The parties conducted “extensive discovery,” apparently under a scheduling order. The parties also submitted a consolidated pretrial order. During the case-in-chief, Plaintiff called the defendant physician and asked one question: whether the doctor was at the bedside at the time of the electronic record entry. The doctor denied that he was and that he only learned of the paralysis later, at a time when it was too late to change the outcome. Plaintiff then called an eyewitness nurse to testify that she was with the doctor at the bedside at the time of the electronic record entry. The defense objected on the grounds that the witness was not identified in discovery responses or listed as a witness in the pretrial order. Plaintiff suggested the trial court let the defense depose the witness before she testified. The trial court excluded the witness.

The Court of Appeals reversed, holding that the only proper remedies were a continuance or a mistrial. The Court recognized that a retrial would create a “significant burden” but that it must remain “steadfast” in its commitment to a “fair and impartial jury trial.” The Court concluded the trial court abused its discretion.

Notably, the opinion does not make it clear whether the identity of this nurse was known to the defense or whether even the identity was truly a surprise. Nonetheless, the Court of Appeals’ decision is consistent with its precedent, including Hart v. Northside Hospital, 291 Ga.App. 208 (2008).
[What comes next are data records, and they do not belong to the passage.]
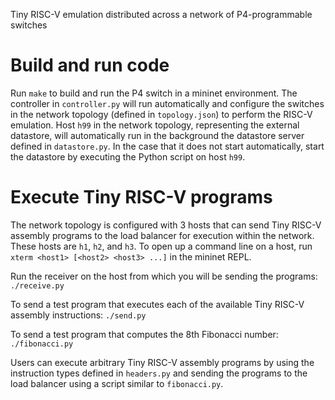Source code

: Tiny RISC-V emulation distributed across a network of P4-programmable switches

# Build and run code

Run `make` to build and run the P4 switch in a mininet environment. The controller in
`controller.py` will run automatically and configure the switches in the network topology (defined
in `topology.json`) to perform the RISC-V emulation. Host `h99` in the network topology,
representing the external datastore, will automatically run in the background the datastore server
defined in `datastore.py`. In the case that it does not start automatically, start the datastore by
executing the Python script on host `h99`.

# Execute Tiny RISC-V programs

The network topology is configured with 3 hosts that can send Tiny RISC-V assembly programs to the
load balancer for execution within the network. These hosts are `h1`, `h2`, and `h3`. To open up a
command line on a host, run `xterm <host1> [<host2> <host3> ...]` in the mininet REPL.

Run the receiver on the host from which you will be sending the programs: `./receive.py`

To send a test program that executes each of the available Tiny RISC-V assembly instructions: `./send.py`

To send a test program that computes the 8th Fibonacci number: `./fibonacci.py`

Users can execute arbitrary Tiny RISC-V assembly programs by using the instruction types defined in
`headers.py` and sending the programs to the load balancer using a script similar to `fibonacci.py`.
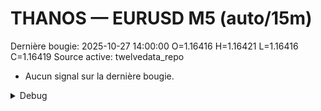 # THANOS — EURUSD M5 (auto/15m)
Dernière bougie: 2025-10-27 14:00:00  O=1.16416  H=1.16421  L=1.16416  C=1.16419
Source active: twelvedata_repo

- Aucun signal sur la dernière bougie.

<details><summary>Debug</summary>

- TD_API_KEY manquant.

</details>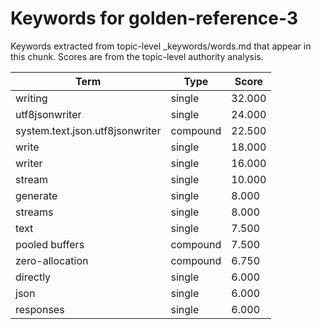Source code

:# Keywords for golden-reference-3

Keywords extracted from topic-level _keywords/words.md that appear in this chunk.
Scores are from the topic-level authority analysis.

| Term | Type | Score |
|------|------|-------|
| writing | single | 32.000 |
| utf8jsonwriter | single | 24.000 |
| system.text.json.utf8jsonwriter | compound | 22.500 |
| write | single | 18.000 |
| writer | single | 16.000 |
| stream | single | 10.000 |
| generate | single | 8.000 |
| streams | single | 8.000 |
| text | single | 7.500 |
| pooled buffers | compound | 7.500 |
| zero-allocation | compound | 6.750 |
| directly | single | 6.000 |
| json | single | 6.000 |
| responses | single | 6.000 |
The take-home message is to ask for a mistrial or a continuance when there is a surprise witness.

The case is Elliott v. Resurgens, P.C., ___ S.E.2d ___ (March 4, 2016).

Georgia Court of Appeals Holds Expert Statute Does Not Apply to Ordinary Negligence Case

The Georgia Court of Appeals reversed summary judgment based on the spontaneous (“sua sponte”) exclusion of an expert witness in an ordinary negligence case. Plaintiff’s son was a day resident at a rehabilitation facility. Plaintiff’s son wandered off and was found on the ground unresponsive. The non-medical personnel at the facility called 911 and started to administer CPR. Emergency response personnel arrived and transported Plaintiff’s son to the hospital, where he was pronounced dead.
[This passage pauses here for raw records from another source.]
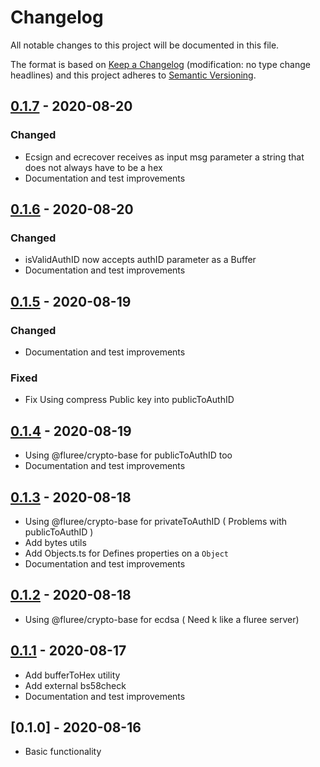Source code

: # Changelog

All notable changes to this project will be documented in this file.

The format is based on [Keep a Changelog](http://keepachangelog.com/en/1.0.0/)
(modification: no type change headlines) and this project adheres to
[Semantic Versioning](http://semver.org/spec/v2.0.0.html).

## [0.1.7] - 2020-08-20

### Changed

- Ecsign and ecrecover receives as input msg parameter a string that does not always have to be a hex
- Documentation and test improvements

[0.1.7]: https://github.com/StylusFrost/flureejs-utils/compare/v0.1.6...v0.1.7

## [0.1.6] - 2020-08-20

### Changed

- isValidAuthID now accepts authID parameter as a Buffer
- Documentation and test improvements

[0.1.6]: https://github.com/StylusFrost/flureejs-utils/compare/v0.1.5...v0.1.6

## [0.1.5] - 2020-08-19

### Changed

- Documentation and test improvements

### Fixed

- Fix Using compress Public key into publicToAuthID

[0.1.5]: https://github.com/StylusFrost/flureejs-utils/compare/v0.1.4...v0.1.5

## [0.1.4] - 2020-08-19

- Using @fluree/crypto-base for publicToAuthID too
- Documentation and test improvements

[0.1.4]: https://github.com/StylusFrost/flureejs-utils/compare/v0.1.3...v0.1.4

## [0.1.3] - 2020-08-18

- Using @fluree/crypto-base for privateToAuthID ( Problems with publicToAuthID )
- Add bytes utils
- Add Objects.ts for Defines properties on a `Object`
- Documentation and test improvements

[0.1.3]: https://github.com/StylusFrost/flureejs-utils/compare/v0.1.2...v0.1.3

## [0.1.2] - 2020-08-18

- Using @fluree/crypto-base for ecdsa ( Need k like a fluree server)

[0.1.2]: https://github.com/StylusFrost/flureejs-utils/compare/v0.1.1...v0.1.2

## [0.1.1] - 2020-08-17

- Add bufferToHex utility
- Add external bs58check
- Documentation and test improvements

[0.1.1]: https://github.com/StylusFrost/flureejs-utils/compare/v0.1.0...v0.1.1

## [0.1.0] - 2020-08-16

- Basic functionality
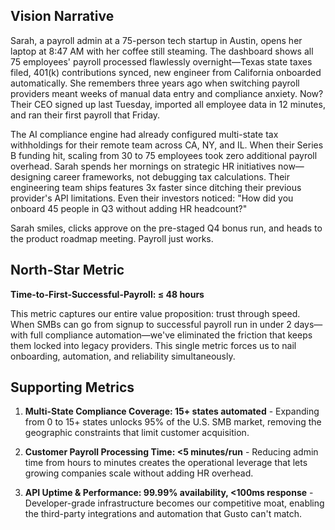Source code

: ## Vision Narrative

Sarah, a payroll admin at a 75-person tech startup in Austin, opens her laptop at 8:47 AM with her coffee still steaming. The dashboard shows all 75 employees' payroll processed flawlessly overnight—Texas state taxes filed, 401(k) contributions synced, new engineer from California onboarded automatically. She remembers three years ago when switching payroll providers meant weeks of manual data entry and compliance anxiety. Now? Their CEO signed up last Tuesday, imported all employee data in 12 minutes, and ran their first payroll that Friday. 

The AI compliance engine had already configured multi-state tax withholdings for their remote team across CA, NY, and IL. When their Series B funding hit, scaling from 30 to 75 employees took zero additional payroll overhead. Sarah spends her mornings on strategic HR initiatives now—designing career frameworks, not debugging tax calculations. Their engineering team ships features 3x faster since ditching their previous provider's API limitations. Even their investors noticed: "How did you onboard 45 people in Q3 without adding HR headcount?" 

Sarah smiles, clicks approve on the pre-staged Q4 bonus run, and heads to the product roadmap meeting. Payroll just works.

## North-Star Metric

**Time-to-First-Successful-Payroll: ≤ 48 hours**

This metric captures our entire value proposition: trust through speed. When SMBs can go from signup to successful payroll run in under 2 days—with full compliance automation—we've eliminated the friction that keeps them locked into legacy providers. This single metric forces us to nail onboarding, automation, and reliability simultaneously.

## Supporting Metrics

1. **Multi-State Compliance Coverage: 15+ states automated** - Expanding from 0 to 15+ states unlocks 95% of the U.S. SMB market, removing the geographic constraints that limit customer acquisition.

2. **Customer Payroll Processing Time: <5 minutes/run** - Reducing admin time from hours to minutes creates the operational leverage that lets growing companies scale without adding HR overhead.

3. **API Uptime & Performance: 99.99% availability, <100ms response** - Developer-grade infrastructure becomes our competitive moat, enabling the third-party integrations and automation that Gusto can't match.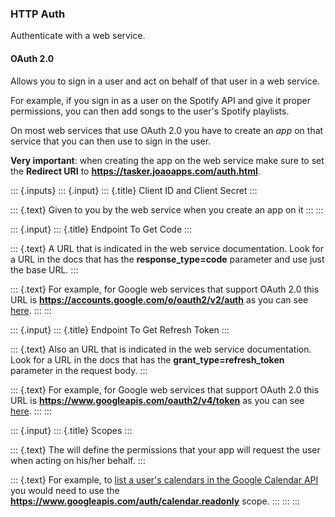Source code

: ### HTTP Auth

Authenticate with a web service.

#### OAuth 2.0

Allows you to sign in a user and act on behalf of that user in a web
service.

For example, if you sign in as a user on the Spotify API and give it
proper permissions, you can then add songs to the user\'s Spotify
playlists.

On most web services that use OAuth 2.0 you have to create an *app* on
that service that you can then use to sign in the user.

**Very important**: when creating the app on the web service make sure
to set the **Redirect URI** to
**https://tasker.joaoapps.com/auth.html**.

::: {.inputs}
::: {.input}
::: {.title}
Client ID and Client Secret
:::

::: {.text}
Given to you by the web service when you create an app on it
:::
:::

::: {.input}
::: {.title}
Endpoint To Get Code
:::

::: {.text}
A URL that is indicated in the web service documentation. Look for a URL
in the docs that has the **response\_type=code** parameter and use just
the base URL.
:::

::: {.text}
For example, for Google web services that support OAuth 2.0 this URL is
**https://accounts.google.com/o/oauth2/v2/auth** as you can see
[here](https://developers.google.com/identity/protocols/OAuth2WebServer).
:::
:::

::: {.input}
::: {.title}
Endpoint To Get Refresh Token
:::

::: {.text}
Also an URL that is indicated in the web service documentation. Look for
a URL in the docs that has the **grant\_type=refresh\_token** parameter
in the request body.
:::

::: {.text}
For example, for Google web services that support OAuth 2.0 this URL is
**https://www.googleapis.com/oauth2/v4/token** as you can see
[here](https://developers.google.com/identity/protocols/OAuth2WebServer).
:::
:::

::: {.input}
::: {.title}
Scopes
:::

::: {.text}
The will define the permissions that your app will request the user when
acting on his/her behalf.
:::

::: {.text}
For example, to [list a user\'s calendars in the Google Calendar
API](https://developers.google.com/calendar/v3/reference/calendarList/list)
you would need to use the
**https://www.googleapis.com/auth/calendar.readonly** scope.
:::
:::
:::
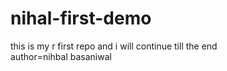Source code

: # nihal-first-demo
this is my r first repo and i will continue till the end
<br>
author=nihbal basaniwal
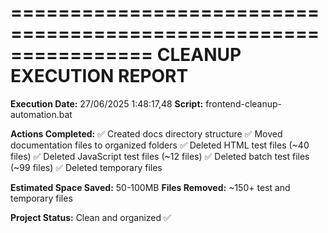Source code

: ================================================================ 
                    CLEANUP EXECUTION REPORT 
================================================================ 
 
**Execution Date:** 27/06/2025  1:48:17,48 
**Script:** frontend-cleanup-automation.bat 
 
**Actions Completed:** 
✅ Created docs directory structure 
✅ Moved documentation files to organized folders 
✅ Deleted HTML test files (~40 files) 
✅ Deleted JavaScript test files (~12 files) 
✅ Deleted batch test files (~99 files) 
✅ Deleted temporary files 
 
**Estimated Space Saved:** 50-100MB 
**Files Removed:** ~150+ test and temporary files 
 
**Project Status:** Clean and organized ✅ 
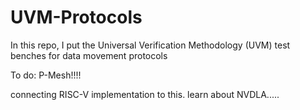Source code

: # UVM-Protocols
In this repo, I put the Universal Verification Methodology (UVM) test benches for data movement protocols

To do: P-Mesh!!!!

connecting RISC-V implementation to this.
learn about NVDLA.....
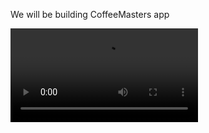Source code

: We will be building CoffeeMasters app

<video src="/intro-flutter/recording.webm" width="300" controls>

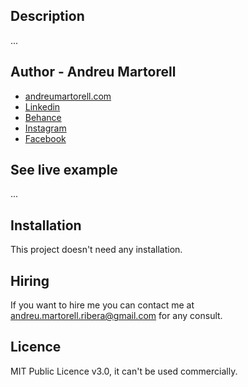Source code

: ## Description
...

## Author - Andreu Martorell

* [andreumartorell.com](https://andreumartorell.com/)
* [Linkedin](https://www.linkedin.com/in/andreumartorell/)
* [Behance](https://www.behance.net/andreumartorell)
* [Instagram](https://www.instagram.com/andreu.martorell/)
* [Facebook](https://www.facebook.com/profile.php?id=100067746965537)

## See live example
...

## Installation
This project doesn't need any installation.

## Hiring
If you want to hire me you can contact me at andreu.martorell.ribera@gmail.com for any consult.

## Licence
MIT Public Licence v3.0, it can't be used commercially.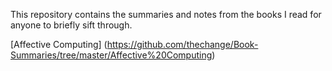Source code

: This repository contains the summaries and notes from the books I read for anyone to briefly sift through.

[Affective Computing] (https://github.com/thechange/Book-Summaries/tree/master/Affective%20Computing)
Plaintiff sued the day rehabilitation facility for simple negligence, ordinary negligence, and other claims, but not medical malpractice. The facility moved for summary judgment on causation. Plaintiff responded by pointing to the testimony of an expert witness. The trial court ruled that the expert’s testimony created a fact dispute on causation, but then excluded the witness’s testimony because Plaintiff did not prove that the expert was qualified under O.C.G.A. §24-7-702. That Code Section requires proof of an expert’s qualifications before the expert can testify as to standard of care in a medical malpractice case.

The Court of Appeals reversed, holding the trial court erred in applying Section 24-7-702 because it was not a medical malpractice case. The day rehabilitation facility is not one of the entities listed in O.C.G.A. §9-11-9.1 as an entity against whom an affidavit must be filed to institute a claim for professional negligence. Similarly, Plaintiff’s pled the claims as ordinary negligence, not professional malpractice.

The case is Blake v. KES, Inc., ___ S.E.2d ___ (March 2, 2016).